─── THE RECORDS ───
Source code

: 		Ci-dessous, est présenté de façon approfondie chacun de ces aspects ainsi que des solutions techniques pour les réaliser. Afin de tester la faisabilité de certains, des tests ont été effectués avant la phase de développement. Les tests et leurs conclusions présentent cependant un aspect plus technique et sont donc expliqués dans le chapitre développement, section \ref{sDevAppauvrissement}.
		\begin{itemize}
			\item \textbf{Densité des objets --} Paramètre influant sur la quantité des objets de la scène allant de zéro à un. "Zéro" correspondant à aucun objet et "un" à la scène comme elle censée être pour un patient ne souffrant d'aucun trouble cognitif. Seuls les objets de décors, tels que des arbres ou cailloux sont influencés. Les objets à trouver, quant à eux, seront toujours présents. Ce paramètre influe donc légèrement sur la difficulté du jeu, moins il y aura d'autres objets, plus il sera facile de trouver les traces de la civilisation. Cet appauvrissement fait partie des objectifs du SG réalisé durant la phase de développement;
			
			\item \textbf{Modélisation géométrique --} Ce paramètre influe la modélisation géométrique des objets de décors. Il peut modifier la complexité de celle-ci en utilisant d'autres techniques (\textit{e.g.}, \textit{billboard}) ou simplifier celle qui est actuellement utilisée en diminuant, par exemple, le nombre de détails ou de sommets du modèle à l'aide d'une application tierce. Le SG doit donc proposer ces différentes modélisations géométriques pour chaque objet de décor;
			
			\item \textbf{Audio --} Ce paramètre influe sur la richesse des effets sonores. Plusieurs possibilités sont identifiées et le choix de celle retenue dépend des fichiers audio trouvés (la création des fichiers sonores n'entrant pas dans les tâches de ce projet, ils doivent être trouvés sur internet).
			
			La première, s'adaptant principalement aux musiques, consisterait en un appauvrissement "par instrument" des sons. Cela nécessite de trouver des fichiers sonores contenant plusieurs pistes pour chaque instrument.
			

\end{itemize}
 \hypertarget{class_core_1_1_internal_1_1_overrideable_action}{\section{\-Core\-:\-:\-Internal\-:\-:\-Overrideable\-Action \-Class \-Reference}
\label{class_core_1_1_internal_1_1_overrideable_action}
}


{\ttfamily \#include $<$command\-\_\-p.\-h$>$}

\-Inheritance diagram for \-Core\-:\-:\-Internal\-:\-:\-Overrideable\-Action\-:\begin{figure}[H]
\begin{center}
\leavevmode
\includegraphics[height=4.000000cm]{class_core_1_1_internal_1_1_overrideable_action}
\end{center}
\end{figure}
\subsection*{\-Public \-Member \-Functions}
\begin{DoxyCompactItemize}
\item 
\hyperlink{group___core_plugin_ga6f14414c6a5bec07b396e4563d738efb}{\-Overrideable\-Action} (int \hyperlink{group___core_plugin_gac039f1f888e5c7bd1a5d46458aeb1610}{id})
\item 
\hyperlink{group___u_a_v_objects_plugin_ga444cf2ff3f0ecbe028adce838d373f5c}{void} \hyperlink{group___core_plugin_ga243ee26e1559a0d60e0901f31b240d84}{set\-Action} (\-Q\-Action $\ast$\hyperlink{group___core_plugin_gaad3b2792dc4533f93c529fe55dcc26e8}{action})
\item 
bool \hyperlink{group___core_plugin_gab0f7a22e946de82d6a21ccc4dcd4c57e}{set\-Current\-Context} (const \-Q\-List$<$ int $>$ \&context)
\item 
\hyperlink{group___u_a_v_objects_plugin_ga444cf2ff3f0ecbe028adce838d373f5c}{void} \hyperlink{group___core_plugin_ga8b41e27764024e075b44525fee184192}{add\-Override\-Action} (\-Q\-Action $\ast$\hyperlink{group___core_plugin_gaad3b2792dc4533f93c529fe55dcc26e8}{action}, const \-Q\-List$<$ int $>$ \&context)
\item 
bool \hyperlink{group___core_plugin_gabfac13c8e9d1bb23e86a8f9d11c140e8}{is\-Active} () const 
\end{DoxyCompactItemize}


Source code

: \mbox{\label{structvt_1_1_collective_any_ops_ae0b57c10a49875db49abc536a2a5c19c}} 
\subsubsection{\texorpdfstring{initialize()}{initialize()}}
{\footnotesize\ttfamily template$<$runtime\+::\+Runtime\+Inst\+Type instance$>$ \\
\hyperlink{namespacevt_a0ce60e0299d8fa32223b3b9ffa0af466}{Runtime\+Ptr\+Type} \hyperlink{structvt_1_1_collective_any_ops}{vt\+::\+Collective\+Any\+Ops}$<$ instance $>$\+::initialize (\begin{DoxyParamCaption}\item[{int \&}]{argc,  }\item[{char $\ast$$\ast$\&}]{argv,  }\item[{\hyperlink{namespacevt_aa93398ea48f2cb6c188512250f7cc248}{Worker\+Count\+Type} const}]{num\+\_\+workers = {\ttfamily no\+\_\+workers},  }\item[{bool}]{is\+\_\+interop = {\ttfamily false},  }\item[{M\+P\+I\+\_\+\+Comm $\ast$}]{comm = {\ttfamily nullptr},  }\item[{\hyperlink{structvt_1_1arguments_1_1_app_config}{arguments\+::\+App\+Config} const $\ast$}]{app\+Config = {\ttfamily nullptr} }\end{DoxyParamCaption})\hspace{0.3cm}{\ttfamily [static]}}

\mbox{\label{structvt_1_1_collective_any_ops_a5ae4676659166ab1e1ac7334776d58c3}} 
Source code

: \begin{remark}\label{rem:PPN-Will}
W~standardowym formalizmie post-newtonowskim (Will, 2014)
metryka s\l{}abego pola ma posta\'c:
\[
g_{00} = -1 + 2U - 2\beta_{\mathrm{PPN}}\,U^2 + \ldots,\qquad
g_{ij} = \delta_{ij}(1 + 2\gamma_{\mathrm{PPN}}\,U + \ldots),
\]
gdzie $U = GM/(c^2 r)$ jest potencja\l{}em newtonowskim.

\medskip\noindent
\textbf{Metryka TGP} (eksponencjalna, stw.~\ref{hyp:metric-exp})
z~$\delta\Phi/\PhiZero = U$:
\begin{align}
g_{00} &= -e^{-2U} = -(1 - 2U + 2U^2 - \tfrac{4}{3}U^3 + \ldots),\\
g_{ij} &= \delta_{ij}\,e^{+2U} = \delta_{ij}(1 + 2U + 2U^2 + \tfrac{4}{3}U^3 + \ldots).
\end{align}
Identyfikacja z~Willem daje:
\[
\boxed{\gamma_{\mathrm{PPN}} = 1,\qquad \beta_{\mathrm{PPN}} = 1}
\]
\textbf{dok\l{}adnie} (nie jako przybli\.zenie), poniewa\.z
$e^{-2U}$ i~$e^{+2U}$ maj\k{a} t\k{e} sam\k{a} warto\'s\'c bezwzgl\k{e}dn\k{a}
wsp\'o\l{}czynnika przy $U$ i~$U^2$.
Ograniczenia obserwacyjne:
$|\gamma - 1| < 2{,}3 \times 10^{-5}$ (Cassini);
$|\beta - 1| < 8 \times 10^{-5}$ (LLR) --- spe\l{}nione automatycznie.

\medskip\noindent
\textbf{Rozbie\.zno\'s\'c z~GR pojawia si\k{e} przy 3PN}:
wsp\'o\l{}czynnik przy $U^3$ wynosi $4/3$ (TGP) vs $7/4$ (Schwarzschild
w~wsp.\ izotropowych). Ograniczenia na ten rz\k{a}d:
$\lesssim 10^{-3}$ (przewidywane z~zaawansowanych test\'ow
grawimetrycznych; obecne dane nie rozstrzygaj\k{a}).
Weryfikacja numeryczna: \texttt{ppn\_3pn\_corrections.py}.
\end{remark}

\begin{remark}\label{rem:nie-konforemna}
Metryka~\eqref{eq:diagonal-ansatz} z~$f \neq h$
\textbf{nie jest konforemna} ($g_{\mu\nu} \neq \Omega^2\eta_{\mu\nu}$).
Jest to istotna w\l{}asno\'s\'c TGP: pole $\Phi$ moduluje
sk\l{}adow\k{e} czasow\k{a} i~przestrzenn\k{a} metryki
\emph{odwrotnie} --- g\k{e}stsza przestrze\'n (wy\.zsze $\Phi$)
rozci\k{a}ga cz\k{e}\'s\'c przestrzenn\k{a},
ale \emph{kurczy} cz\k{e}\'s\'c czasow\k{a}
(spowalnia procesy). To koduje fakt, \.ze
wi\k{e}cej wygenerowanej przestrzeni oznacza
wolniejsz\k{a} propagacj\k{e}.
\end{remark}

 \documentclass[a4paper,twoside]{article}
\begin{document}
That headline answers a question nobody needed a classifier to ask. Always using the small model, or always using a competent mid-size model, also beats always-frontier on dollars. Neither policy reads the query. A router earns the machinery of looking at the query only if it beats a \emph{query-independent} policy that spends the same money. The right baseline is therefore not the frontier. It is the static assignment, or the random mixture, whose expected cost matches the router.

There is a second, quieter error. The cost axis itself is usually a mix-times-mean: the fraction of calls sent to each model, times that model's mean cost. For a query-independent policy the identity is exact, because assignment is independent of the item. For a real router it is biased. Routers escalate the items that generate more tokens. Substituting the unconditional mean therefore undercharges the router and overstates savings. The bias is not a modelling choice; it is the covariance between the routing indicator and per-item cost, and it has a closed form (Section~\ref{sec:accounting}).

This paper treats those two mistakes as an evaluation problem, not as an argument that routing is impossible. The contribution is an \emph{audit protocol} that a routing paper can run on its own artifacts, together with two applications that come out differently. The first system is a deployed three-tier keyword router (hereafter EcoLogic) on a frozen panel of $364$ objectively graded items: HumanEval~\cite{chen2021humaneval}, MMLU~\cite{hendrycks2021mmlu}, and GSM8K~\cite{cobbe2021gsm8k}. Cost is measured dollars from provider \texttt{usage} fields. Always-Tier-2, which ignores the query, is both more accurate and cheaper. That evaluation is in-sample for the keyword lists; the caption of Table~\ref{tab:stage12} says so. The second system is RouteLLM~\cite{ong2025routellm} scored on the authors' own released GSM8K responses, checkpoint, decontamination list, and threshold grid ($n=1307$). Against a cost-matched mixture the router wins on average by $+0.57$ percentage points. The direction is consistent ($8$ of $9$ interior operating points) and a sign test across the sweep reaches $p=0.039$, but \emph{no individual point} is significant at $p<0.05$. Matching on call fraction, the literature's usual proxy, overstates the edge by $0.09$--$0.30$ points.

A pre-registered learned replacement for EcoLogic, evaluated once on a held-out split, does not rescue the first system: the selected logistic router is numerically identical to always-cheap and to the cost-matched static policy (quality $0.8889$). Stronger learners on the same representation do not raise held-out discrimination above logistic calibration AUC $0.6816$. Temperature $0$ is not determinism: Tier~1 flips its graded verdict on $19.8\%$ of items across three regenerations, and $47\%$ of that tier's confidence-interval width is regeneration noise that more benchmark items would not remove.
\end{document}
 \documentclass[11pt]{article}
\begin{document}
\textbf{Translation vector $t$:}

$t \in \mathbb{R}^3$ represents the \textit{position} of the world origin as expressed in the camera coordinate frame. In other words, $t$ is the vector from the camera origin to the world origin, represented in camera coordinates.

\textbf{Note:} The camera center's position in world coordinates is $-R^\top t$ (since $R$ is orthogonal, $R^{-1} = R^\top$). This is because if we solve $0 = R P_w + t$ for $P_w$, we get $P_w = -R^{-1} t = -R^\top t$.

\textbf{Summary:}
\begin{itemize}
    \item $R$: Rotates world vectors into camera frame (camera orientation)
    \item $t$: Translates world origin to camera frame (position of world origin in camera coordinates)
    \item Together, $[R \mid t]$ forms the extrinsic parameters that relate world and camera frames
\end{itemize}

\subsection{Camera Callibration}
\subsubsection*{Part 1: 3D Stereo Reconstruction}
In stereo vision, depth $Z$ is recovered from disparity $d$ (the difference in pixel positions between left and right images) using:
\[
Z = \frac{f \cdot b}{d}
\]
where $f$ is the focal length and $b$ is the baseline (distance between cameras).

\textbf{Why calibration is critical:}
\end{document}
───
> [EXERCISE] Which lines above contain the word "tfrac"? Copy all of them.

> [SOLUTION TO THIS EXERCISE]
g_{00} &= -e^{-2U} = -(1 - 2U + 2U^2 - \tfrac{4}{3}U^3 + \ldots),\\
g_{ij} &= \delta_{ij}\,e^{+2U} = \delta_{ij}(1 + 2U + 2U^2 + \tfrac{4}{3}U^3 + \ldots).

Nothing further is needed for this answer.